Type: | Package |
Title: | Multi-Task Prediction using Stacking Algorithms |
Version: | 1.0.2 |
Description: | Simultaneous multiple outcomes prediction based on revised stacking algorithms, which enables the integration of information from predictions of individual models. An implementation of methodologies proposed in our paper: Li Xing, Mary L Lesperance, Xuekui Zhang. (2019) Bioinformatics, "Simultaneous prediction of multiple outcomes using revised stacking algorithms" <doi:10.1093/bioinformatics/btz531>. |
License: | GPL-2 | GPL-3 [expanded from: GPL (≥ 2)] |
URL: | https://doi.org/10.1093/bioinformatics/btz531 |
Encoding: | UTF-8 |
LazyData: | true |
Depends: | R (≥ 3.5.0), glmnet, rpart, MASS, e1071, class |
Suggests: | knitr, rmarkdown, ggplot2, reshape2 |
VignetteBuilder: | knitr |
NeedsCompilation: | no |
Packaged: | 2023-06-11 09:03:21 UTC; caoxiaowen |
Maintainer: | Li Xing <sfulxing@gmail.com> |
RoxygenNote: | 7.2.3 |
Author: | Li Xing [aut, cre], Xiaowen Cao [aut], Yuying Huang [aut], Peijie Xie [ctb], Mary Lesperance [aut], Xuekui Zhang [aut] |
Repository: | CRAN |
Date/Publication: | 2023-06-14 05:20:02 UTC |
Area Under Curve
Description
The AUC function calculates the numeric value of area under the ROC curve (AUC) with the trapezoidal rule and optionally plots the ROC curve
Usage
AUC(prob, outcome, cutoff = 1, ROC.plot = FALSE)
Arguments
prob |
A numeric vector of predicted probability |
outcome |
A numeric vector of observed binary outcome |
cutoff |
Number between 0 and 1 to specify where threshold of ROC curve should be truncated. The default value is 1 (no truncation) |
ROC.plot |
Logical.
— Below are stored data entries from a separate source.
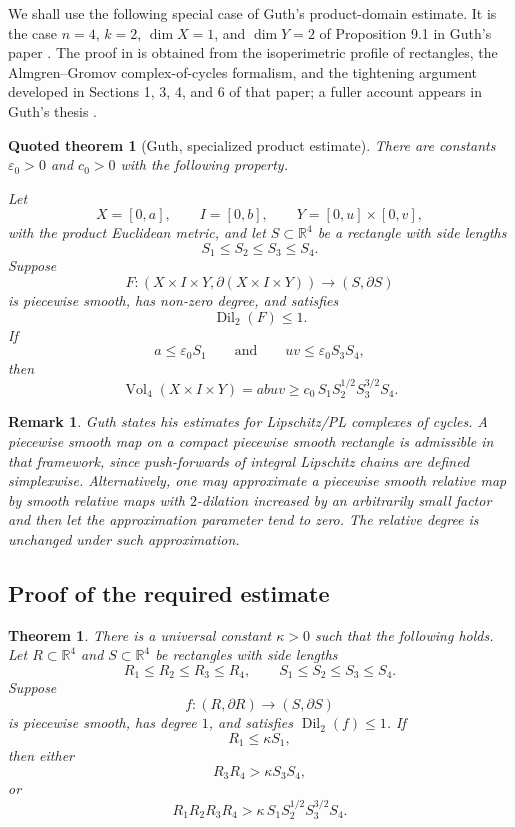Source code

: \documentclass[12pt]{article}
\newtheorem{theorem}{Theorem}
\newtheorem{quotedtheorem}{Quoted theorem}
\newtheorem{remark}{Remark}
\newcommand{\R}{\mathbb{R}}
\newcommand{\Vol}{\operatorname{Vol}}
\newcommand{\Dil}{\operatorname{Dil}}
\begin{document}
We shall use the following special case of Guth's product-domain estimate.
It is the case \(n=4\), \(k=2\), \(\dim X=1\), and \(\dim Y=2\) of
Proposition 9.1 in Guth's paper \cite[Proposition 9.1]{GuthAreaExpanding}.
The proof in \cite{GuthAreaExpanding} is obtained from the isoperimetric
profile of rectangles, the Almgren--Gromov complex-of-cycles formalism,
and the tightening argument developed in Sections 1, 3, 4, and 6 of that
paper; a fuller account appears in Guth's thesis \cite{GuthThesis}.

\begin{quotedtheorem}[Guth, specialized product estimate]\label{qt:guth}
There are constants \(\varepsilon_0>0\) and \(c_0>0\) with the following
property.

Let
\[
X=[0,a],\qquad I=[0,b],\qquad Y=[0,u]\times[0,v],
\]
with the product Euclidean metric, and let \(S\subset \R^4\) be a rectangle
with side lengths
\[
S_1\leq S_2\leq S_3\leq S_4.
\]
Suppose
\[
F:(X\times I\times Y,\partial(X\times I\times Y))\longrightarrow
(S,\partial S)
\]
is piecewise smooth, has non-zero degree, and satisfies
\[
\Dil_2(F)\leq 1.
\]
If
\[
a\leq \varepsilon_0 S_1
\qquad\text{and}\qquad
uv\leq \varepsilon_0 S_3S_4,
\]
then
\[
\Vol_4(X\times I\times Y)
=abuv
\geq
c_0\,S_1S_2^{1/2}S_3^{3/2}S_4.
\]
\end{quotedtheorem}

\begin{remark}
Guth states his estimates for Lipschitz/PL complexes of cycles. A
piecewise smooth map on a compact piecewise smooth rectangle is admissible
in that framework, since push-forwards of integral Lipschitz chains are
defined simplexwise. Alternatively, one may approximate a piecewise smooth
relative map by smooth relative maps with \(2\)-dilation increased by an
arbitrarily small factor and then let the approximation parameter tend to
zero. The relative degree is unchanged under such approximation.
\end{remark}

\subsection{Proof of the required estimate}

\begin{theorem}\label{thm:main}
There is a universal constant \(\kappa>0\) such that the following holds.
Let \(R\subset \R^4\) and \(S\subset \R^4\) be rectangles with side lengths
\[
R_1\leq R_2\leq R_3\leq R_4,
\qquad
S_1\leq S_2\leq S_3\leq S_4.
\]
Suppose
\[
f:(R,\partial R)\longrightarrow (S,\partial S)
\]
is piecewise smooth, has degree \(1\), and satisfies \(\Dil_2(f)\leq 1\).
If
\[
R_1\leq \kappa S_1,
\]
then either
\[
R_3R_4>\kappa S_3S_4,
\]
or
\[
R_1R_2R_3R_4
>
\kappa\,S_1S_2^{1/2}S_3^{3/2}S_4.
\]
\end{theorem}
\end{document}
Whether or not to plot ROC curve |
Details
The ROC curve is created by plotting the true positive rate (TPR) against the false positive rate (FPR) at different threshold settings.
By default the total area under the curve is computed, but a truncated AUC statistics can be specified with the cutoff argument. It specifies the bounds of FPR. The common choice of cutoff can be 1 (i.e. no truncate) or 0.2 (i.e. specificity > 0.8)
Value
The value of the area under the curve.
Examples
set.seed(1)
# simulate predictors
x1 <- rnorm(200)
x2 <- rnorm(200)
# simulate outcome
pr <- 1/(1+exp(-(3 * x1 + 2 * x2 + 1)))
y <- rbinom(200, 1, pr)
df <- data.frame(y = y,x1 = x1, x2 = x2)
# fit logistic regression model on the first 100 observation
lg.model <- glm(y ~ x1 + x2, data = df[1 : 100, ], family="binomial")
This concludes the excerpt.